Stored data:
__________________________________________________

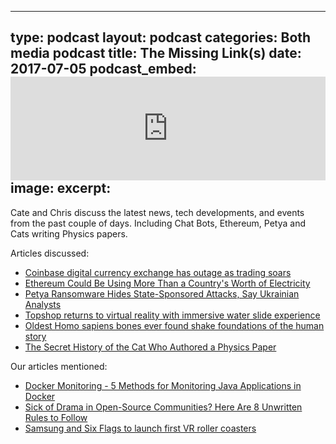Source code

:   - --
type: podcast
layout: podcast
categories: Both media podcast
title: The Missing Link(s)
date: 2017-07-05
podcast_embed: <iframe width="100%" height="166" scrolling="no" frameborder="no" src="https://w.soundcloud.com/player/?url=https%3A//api.soundcloud.com/tracks/331477136%3Fsecret_token%3Ds-KiaiH&amp;color=ff5500&amp;auto_play=false&amp;hide_related=false&amp;show_comments=true&amp;show_user=true&amp;show_reposts=false"></iframe>
image:
excerpt:
---

Cate and Chris discuss the latest news, tech developments, and events from the past couple of days. Including Chat Bots, Ethereum, Petya and Cats writing Physics papers.

Articles discussed:

-   [Coinbase digital currency exchange has outage as trading soars](http://www.theage.com.au/technology/technology-news/coinbase-digital-currency-exchange-has-outage-as-trading-soars-20170613-gwpw8s.html)
-   [Ethereum Could Be Using More Than a Country's Worth of Electricity](https://futurism.com/ethereum-could-be-using-more-than-a-countrys-worth-of-electricity/)
-   [Petya Ransomware Hides State-Sponsored Attacks, Say Ukrainian Analysts](https://www.wired.com/story/petya-ransomware-ukraine/)
-   [Topshop returns to virtual reality with immersive water slide experience](http://fashionandmash.com/2017/05/25/topshop-vr-water-slide/)
-   [Oldest Homo sapiens bones ever found shake foundations of the human story](https://www.theguardian.com/science/2017/jun/07/oldest-homo-sapiens-bones-ever-found-shake-foundations-of-the-human-story)
-   [The Secret History of the Cat Who Authored a Physics Paper](http://gizmodo.com/the-secret-history-of-the-cat-who-authored-a-physics-pa-1795958374)

Our articles mentioned:

-   [Docker Monitoring - 5 Methods for Monitoring Java Applications in Docker](http://blog.takipi.com/docker-monitoring-5-methods-for-monitoring-java-applications-in-docker/)
-   [Sick of Drama in Open-Source Communities? Here Are 8 Unwritten Rules to Follow](https://dzone.com/articles/sick-of-drama-in-open-source-communities-here-are)
-   [Samsung and Six Flags to launch first VR roller coasters](https://readwrite.com/2016/03/07/samsung-six-flags-roller-coaster/)
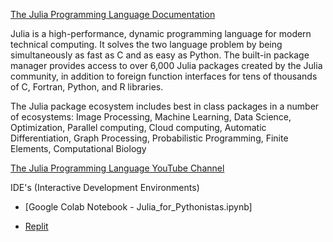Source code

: [The Julia Programming Language Documentation](https://julialang.org)

Julia is a high-performance, dynamic programming language for modern technical computing. It solves the two language problem by being simultaneously as fast as C and as easy as Python. The built-in package manager provides access to over 6,000 Julia packages created by the Julia community, in addition to foreign function interfaces for tens of thousands of C, Fortran, Python, and R libraries.

The Julia package ecosystem includes best in class packages in a number of ecosystems: Image Processing, Machine Learning, Data Science, Optimization, Parallel computing, Cloud computing, Automatic Differentiation, Graph Processing, Probabilistic Programming, Finite Elements, Computational Biology

[The Julia Programming Language YouTube Channel](www.youtube.com/@TheJuliaLanguage)

IDE's (Interactive Development Environments)

* [Google Colab Notebook - Julia_for_Pythonistas.ipynb]

* [Replit](https://replit.com/@logankilpatrick/TryJuliaToday#main.jl)
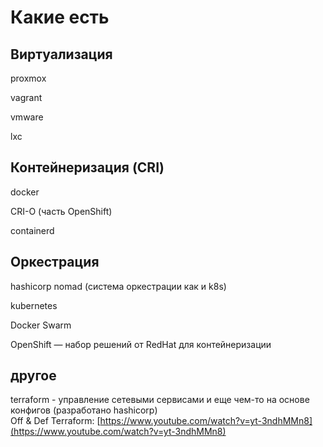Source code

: # Какие есть

## Виртуализация

proxmox

vagrant

vmware

lxc

## Контейнеризация (CRI)

docker

CRI-O (часть OpenShift)

containerd

## Оркестрация

hashicorp nomad (система оркестрации как и k8s)

kubernetes

Docker Swarm

OpenShift — набор решений от RedHat  для контейнеризации&#x20;

## другое

terraform - управление сетевыми сервисами и еще чем-то на основе конфигов (разработано hashicorp)\
Off & Def Terraform: [https://www.youtube.com/watch?v=yt-3ndhMMn8](https://www.youtube.com/watch?v=yt-3ndhMMn8)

__________________________________________________

## TASK DESCRIPTION:
Copy the data in full. No pictures belong in the copy.

## YOUR RESPONSE:
Source code

:   - --
type: podcast
layout: podcast
categories: Both media podcast
title: The Missing Link(s)
date: 2017-07-05
podcast_embed: <iframe width="100%" height="166" scrolling="no" frameborder="no" src="https://w.soundcloud.com/player/?url=https%3A//api.soundcloud.com/tracks/331477136%3Fsecret_token%3Ds-KiaiH&amp;color=ff5500&amp;auto_play=false&amp;hide_related=false&amp;show_comments=true&amp;show_user=true&amp;show_reposts=false"></iframe>
image:
excerpt:
---

Cate and Chris discuss the latest news, tech developments, and events from the past couple of days. Including Chat Bots, Ethereum, Petya and Cats writing Physics papers.

Articles discussed:

-   [Coinbase digital currency exchange has outage as trading soars](http://www.theage.com.au/technology/technology-news/coinbase-digital-currency-exchange-has-outage-as-trading-soars-20170613-gwpw8s.html)
-   [Ethereum Could Be Using More Than a Country's Worth of Electricity](https://futurism.com/ethereum-could-be-using-more-than-a-countrys-worth-of-electricity/)
-   [Petya Ransomware Hides State-Sponsored Attacks, Say Ukrainian Analysts](https://www.wired.com/story/petya-ransomware-ukraine/)
-   [Topshop returns to virtual reality with immersive water slide experience](http://fashionandmash.com/2017/05/25/topshop-vr-water-slide/)
-   [Oldest Homo sapiens bones ever found shake foundations of the human story](https://www.theguardian.com/science/2017/jun/07/oldest-homo-sapiens-bones-ever-found-shake-foundations-of-the-human-story)
-   [The Secret History of the Cat Who Authored a Physics Paper](http://gizmodo.com/the-secret-history-of-the-cat-who-authored-a-physics-pa-1795958374)

Our articles mentioned:

-   [Docker Monitoring - 5 Methods for Monitoring Java Applications in Docker](http://blog.takipi.com/docker-monitoring-5-methods-for-monitoring-java-applications-in-docker/)
-   [Sick of Drama in Open-Source Communities? Here Are 8 Unwritten Rules to Follow](https://dzone.com/articles/sick-of-drama-in-open-source-communities-here-are)
-   [Samsung and Six Flags to launch first VR roller coasters](https://readwrite.com/2016/03/07/samsung-six-flags-roller-coaster/)
Source code

: [The Julia Programming Language Documentation](https://julialang.org)

Julia is a high-performance, dynamic programming language for modern technical computing. It solves the two language problem by being simultaneously as fast as C and as easy as Python. The built-in package manager provides access to over 6,000 Julia packages created by the Julia community, in addition to foreign function interfaces for tens of thousands of C, Fortran, Python, and R libraries.

The Julia package ecosystem includes best in class packages in a number of ecosystems: Image Processing, Machine Learning, Data Science, Optimization, Parallel computing, Cloud computing, Automatic Differentiation, Graph Processing, Probabilistic Programming, Finite Elements, Computational Biology

[The Julia Programming Language YouTube Channel](www.youtube.com/@TheJuliaLanguage)

IDE's (Interactive Development Environments)

* [Google Colab Notebook - Julia_for_Pythonistas.ipynb]

* [Replit](https://replit.com/@logankilpatrick/TryJuliaToday#main.jl)
Source code

: # Какие есть

## Виртуализация

proxmox

vagrant

vmware

lxc

## Контейнеризация (CRI)

docker

CRI-O (часть OpenShift)

containerd

## Оркестрация

hashicorp nomad (система оркестрации как и k8s)

kubernetes

Docker Swarm

OpenShift — набор решений от RedHat  для контейнеризации&#x20;

## другое

terraform - управление сетевыми сервисами и еще чем-то на основе конфигов (разработано hashicorp)\
Off & Def Terraform: [https://www.youtube.com/watch?v=yt-3ndhMMn8](https://www.youtube.com/watch?v=yt-3ndhMMn8)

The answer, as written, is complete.